** Data supplied follows **

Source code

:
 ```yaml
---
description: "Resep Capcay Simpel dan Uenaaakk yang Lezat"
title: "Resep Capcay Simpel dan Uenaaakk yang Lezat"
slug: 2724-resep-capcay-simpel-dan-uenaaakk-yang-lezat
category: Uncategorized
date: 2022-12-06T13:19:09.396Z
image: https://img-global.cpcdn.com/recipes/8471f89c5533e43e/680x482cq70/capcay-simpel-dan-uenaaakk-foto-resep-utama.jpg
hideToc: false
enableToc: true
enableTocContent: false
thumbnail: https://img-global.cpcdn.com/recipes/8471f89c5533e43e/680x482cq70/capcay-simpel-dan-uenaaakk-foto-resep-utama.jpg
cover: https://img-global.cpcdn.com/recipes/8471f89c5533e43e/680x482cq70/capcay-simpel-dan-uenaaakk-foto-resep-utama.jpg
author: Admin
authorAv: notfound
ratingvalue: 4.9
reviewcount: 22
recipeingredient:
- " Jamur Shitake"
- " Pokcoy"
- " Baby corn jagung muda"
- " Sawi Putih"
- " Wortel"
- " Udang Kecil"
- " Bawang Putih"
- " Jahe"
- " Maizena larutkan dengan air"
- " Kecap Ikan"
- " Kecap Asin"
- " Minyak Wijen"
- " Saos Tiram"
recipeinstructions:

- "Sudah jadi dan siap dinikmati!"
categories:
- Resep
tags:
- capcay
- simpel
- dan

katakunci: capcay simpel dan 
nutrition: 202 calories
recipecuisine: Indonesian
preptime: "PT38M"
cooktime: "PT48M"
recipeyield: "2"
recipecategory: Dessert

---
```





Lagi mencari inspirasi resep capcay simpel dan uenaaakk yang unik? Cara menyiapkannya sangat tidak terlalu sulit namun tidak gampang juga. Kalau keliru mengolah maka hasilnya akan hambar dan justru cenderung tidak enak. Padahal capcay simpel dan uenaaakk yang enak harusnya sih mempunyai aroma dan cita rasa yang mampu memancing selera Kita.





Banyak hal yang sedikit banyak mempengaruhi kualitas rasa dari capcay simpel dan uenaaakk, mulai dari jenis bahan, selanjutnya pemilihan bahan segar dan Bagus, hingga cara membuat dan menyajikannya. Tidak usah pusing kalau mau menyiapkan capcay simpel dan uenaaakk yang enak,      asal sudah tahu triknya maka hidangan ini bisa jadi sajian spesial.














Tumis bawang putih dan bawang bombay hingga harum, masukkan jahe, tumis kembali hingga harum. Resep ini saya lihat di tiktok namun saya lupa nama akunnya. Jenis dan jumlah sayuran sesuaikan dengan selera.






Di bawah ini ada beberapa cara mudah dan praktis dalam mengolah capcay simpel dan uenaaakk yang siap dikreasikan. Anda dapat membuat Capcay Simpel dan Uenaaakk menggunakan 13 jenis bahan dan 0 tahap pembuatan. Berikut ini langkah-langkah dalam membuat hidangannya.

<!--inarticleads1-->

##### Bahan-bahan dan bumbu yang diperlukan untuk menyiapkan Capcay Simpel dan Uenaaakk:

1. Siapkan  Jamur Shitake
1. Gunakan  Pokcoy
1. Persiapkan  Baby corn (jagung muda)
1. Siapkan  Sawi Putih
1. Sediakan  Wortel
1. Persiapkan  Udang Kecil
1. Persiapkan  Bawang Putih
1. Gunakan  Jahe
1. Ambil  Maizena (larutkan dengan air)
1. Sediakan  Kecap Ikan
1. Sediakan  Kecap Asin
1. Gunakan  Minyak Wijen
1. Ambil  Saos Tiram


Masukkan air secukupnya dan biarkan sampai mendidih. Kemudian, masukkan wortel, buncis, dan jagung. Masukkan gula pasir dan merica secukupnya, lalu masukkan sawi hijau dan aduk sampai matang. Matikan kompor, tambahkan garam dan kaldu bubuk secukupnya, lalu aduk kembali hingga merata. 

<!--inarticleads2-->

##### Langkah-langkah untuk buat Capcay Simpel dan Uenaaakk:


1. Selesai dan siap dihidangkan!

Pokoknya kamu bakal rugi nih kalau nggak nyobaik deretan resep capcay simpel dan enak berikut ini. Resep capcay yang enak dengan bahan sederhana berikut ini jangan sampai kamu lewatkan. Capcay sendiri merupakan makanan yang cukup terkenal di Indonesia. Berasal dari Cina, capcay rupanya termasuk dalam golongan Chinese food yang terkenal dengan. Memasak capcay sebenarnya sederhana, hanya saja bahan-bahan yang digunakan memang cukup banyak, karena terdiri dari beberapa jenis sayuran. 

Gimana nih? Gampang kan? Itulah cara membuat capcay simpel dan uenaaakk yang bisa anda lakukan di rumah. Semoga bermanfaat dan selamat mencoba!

** End of Data supplied **
** Data supplied follows **

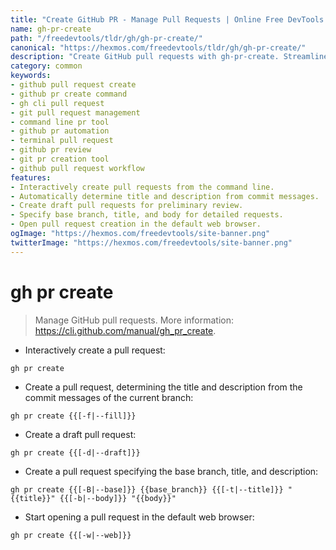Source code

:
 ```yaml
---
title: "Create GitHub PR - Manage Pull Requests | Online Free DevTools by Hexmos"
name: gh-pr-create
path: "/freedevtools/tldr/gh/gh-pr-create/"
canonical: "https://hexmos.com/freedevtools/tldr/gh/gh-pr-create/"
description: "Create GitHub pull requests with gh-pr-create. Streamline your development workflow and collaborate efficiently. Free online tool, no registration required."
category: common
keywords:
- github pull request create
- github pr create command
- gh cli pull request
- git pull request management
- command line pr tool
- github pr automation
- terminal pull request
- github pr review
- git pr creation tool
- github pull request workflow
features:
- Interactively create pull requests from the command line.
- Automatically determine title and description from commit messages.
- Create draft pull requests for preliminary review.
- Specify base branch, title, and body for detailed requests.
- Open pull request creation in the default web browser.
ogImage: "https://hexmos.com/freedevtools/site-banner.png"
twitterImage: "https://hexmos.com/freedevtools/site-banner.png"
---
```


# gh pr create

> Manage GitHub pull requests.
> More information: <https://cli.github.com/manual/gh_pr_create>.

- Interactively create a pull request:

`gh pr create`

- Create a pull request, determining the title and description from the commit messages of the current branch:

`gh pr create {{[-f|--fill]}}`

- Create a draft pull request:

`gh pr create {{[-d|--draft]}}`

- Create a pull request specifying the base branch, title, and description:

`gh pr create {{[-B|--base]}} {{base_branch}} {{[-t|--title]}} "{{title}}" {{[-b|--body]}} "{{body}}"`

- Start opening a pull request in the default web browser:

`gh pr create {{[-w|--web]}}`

** End of Data supplied **
** Data supplied follows **

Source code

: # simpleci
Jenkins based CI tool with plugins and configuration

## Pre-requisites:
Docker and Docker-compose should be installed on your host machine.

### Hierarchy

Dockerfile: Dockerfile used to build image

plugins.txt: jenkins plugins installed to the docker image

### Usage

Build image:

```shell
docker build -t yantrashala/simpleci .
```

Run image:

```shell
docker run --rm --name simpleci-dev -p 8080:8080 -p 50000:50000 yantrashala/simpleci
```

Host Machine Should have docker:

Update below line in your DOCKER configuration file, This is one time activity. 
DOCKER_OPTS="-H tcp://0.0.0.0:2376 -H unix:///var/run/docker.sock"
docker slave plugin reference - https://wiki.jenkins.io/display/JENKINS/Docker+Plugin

** End of Data supplied **

Task directions -
Copy each line above that has the word "workflow".

Completed exercise -
description: "Create GitHub pull requests with gh-pr-create. Streamline your development workflow and collaborate efficiently. Free online tool, no registration required."
- github pull request workflow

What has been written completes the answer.